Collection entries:
⟨

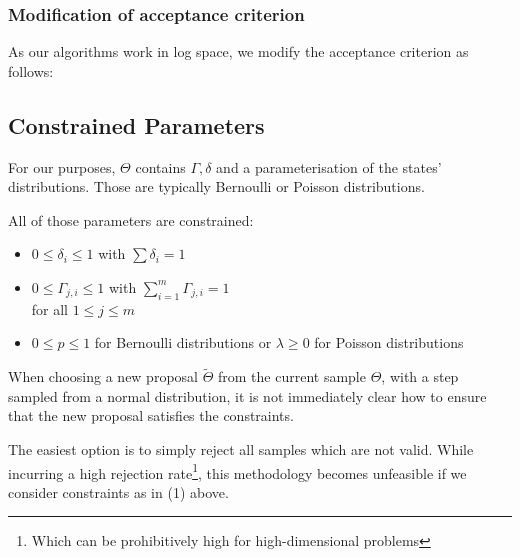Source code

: \subsubsection{Modification of acceptance criterion}
As our algorithms work in log space, we modify the acceptance criterion as follows:

\subsection{Constrained Parameters}
For our purposes, $\Theta$ contains $\Gamma, \delta$ and a parameterisation of the states' distributions. Those are typically Bernoulli or Poisson distributions. 

All of those parameters are constrained:
\begin{itemize}
	\item $0 \leq \delta_i \leq 1$ with $\sum \delta_i = 1$ \\
	\item $0 \leq \Gamma_{j, i} \leq 1$ with $ \sum\limits_{i=1}^m \Gamma_{j, i} = 1$ \\
		for all $ 1 \leq j \leq m$
	\item $ 0 \leq p \leq 1$ for Bernoulli distributions or $\lambda \geq 0$ for Poisson distributions
\end{itemize}

When choosing a new proposal $\tilde{\Theta}$ from the current sample $\Theta$, with a step sampled from a normal distribution, it is not immediately clear how to ensure that the new proposal satisfies the constraints. 

The easiest option is to simply reject all samples which are not valid. While incurring a high rejection rate\footnote{Which can be prohibitively high for high-dimensional problems}, this methodology becomes unfeasible if we consider constraints as in (1) above. 


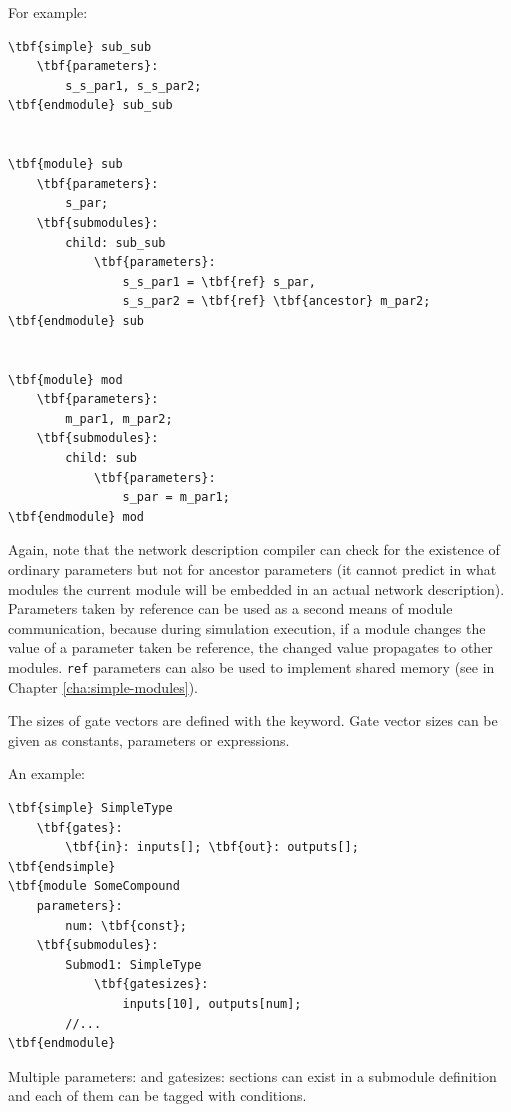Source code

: For example:


\begin{Verbatim}[commandchars=\\\{\}]
\tbf{simple} sub_sub
    \tbf{parameters}:
        s_s_par1, s_s_par2;
\tbf{endmodule} sub_sub


\tbf{module} sub
    \tbf{parameters}:
        s_par;
    \tbf{submodules}:
        child: sub_sub
            \tbf{parameters}:
                s_s_par1 = \tbf{ref} s_par,
                s_s_par2 = \tbf{ref} \tbf{ancestor} m_par2;
\tbf{endmodule} sub


\tbf{module} mod
    \tbf{parameters}:
        m_par1, m_par2;
    \tbf{submodules}:
        child: sub
            \tbf{parameters}:
                s_par = m_par1;
\tbf{endmodule} mod
\end{Verbatim}


Again, note that the network description compiler can check for the
existence of ordinary parameters but not for ancestor parameters (it
cannot predict in what modules the current module will be embedded in
an actual network description).  Parameters taken by reference can be
used as a second means of module communication, because during
simulation execution, if a module changes the value of a parameter
taken be reference, the changed value propagates to other modules.
\texttt{ref} parameters can also be used to implement shared
memory (see in Chapter \ref{cha:simple-modules}).



The sizes of gate vectors are defined with the
 keyword.  Gate vector sizes
can be given as constants, parameters or expressions.

An example:


\begin{Verbatim}[commandchars=\\\{\}]
\tbf{simple} SimpleType
    \tbf{gates}:
        \tbf{in}: inputs[]; \tbf{out}: outputs[];
\tbf{endsimple}
\tbf{module SomeCompound
    parameters}:
        num: \tbf{const};
    \tbf{submodules}:
        Submod1: SimpleType
            \tbf{gatesizes}:
                inputs[10], outputs[num];
        //...
\tbf{endmodule}
\end{Verbatim}




Multiple parameters: and
gatesizes: sections can exist in a submodule
definition and each of them can be tagged with
conditions.

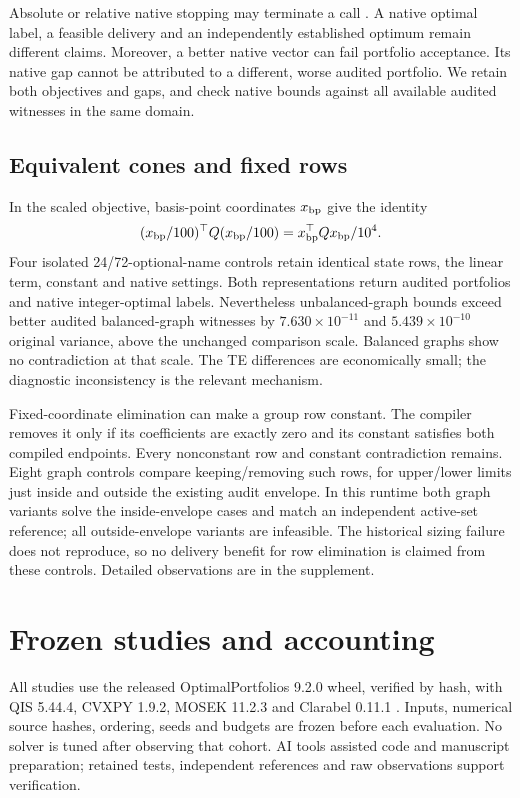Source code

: \documentclass[preprint,12pt,authoryear]{elsarticle}
\begin{document}
Absolute or relative native stopping may terminate a call \citep{mosek}.
A native optimal label, a feasible delivery and an independently established
optimum remain different claims. Moreover, a better native vector can fail
portfolio acceptance. Its native gap cannot be attributed to a different,
worse audited portfolio. We retain both objectives and gaps, and check native
bounds against all available audited witnesses in the same domain.

\subsection{Equivalent cones and fixed rows}
In the scaled objective, basis-point coordinates $x_{\rm bp}$ give the identity
\[
 (x_{\rm bp}/100)^\top Q(x_{\rm bp}/100)
 =x_{\rm bp}^\top Qx_{\rm bp}/10^4.
\]
Four isolated
24/72-optional-name controls retain identical state rows, the linear term,
constant and native settings. Both representations return audited portfolios
and native integer-optimal labels. Nevertheless unbalanced-graph bounds exceed
better audited balanced-graph witnesses by $7.630\times10^{-11}$ and
$5.439\times10^{-10}$ original variance, above the unchanged comparison scale.
Balanced graphs show no contradiction at that scale. The TE differences are
economically small; the diagnostic inconsistency is the relevant mechanism.

Fixed-coordinate elimination can make a group row constant. The compiler removes
it only if its coefficients are exactly zero and its constant satisfies both
compiled endpoints. Every nonconstant row and constant contradiction remains.
Eight graph controls compare keeping/removing such rows, for upper/lower limits
just inside and outside the existing audit envelope. In this runtime both graph
variants solve the inside-envelope cases and match an independent active-set
reference; all outside-envelope variants are infeasible. The historical sizing
failure does not reproduce, so no delivery benefit for row elimination is claimed
from these controls. Detailed observations are in the supplement.

\section{Frozen studies and accounting}\label{sec:design}
All studies use the released OptimalPortfolios 9.2.0 wheel, verified by hash,
with QIS 5.44.4, CVXPY 1.9.2, MOSEK 11.2.3 and Clarabel 0.11.1
\citep{op,qis,cvxpy,clarabel,mosek}. Inputs, numerical source hashes, ordering,
seeds and budgets are frozen before each evaluation. No solver is tuned after
observing that cohort. AI tools assisted code and manuscript preparation;
retained tests, independent references and raw observations support verification.
\end{document}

⟩

* Task objective: Tally the lines above that include "value", and reply with only the tally.

* Response for this exercise: 2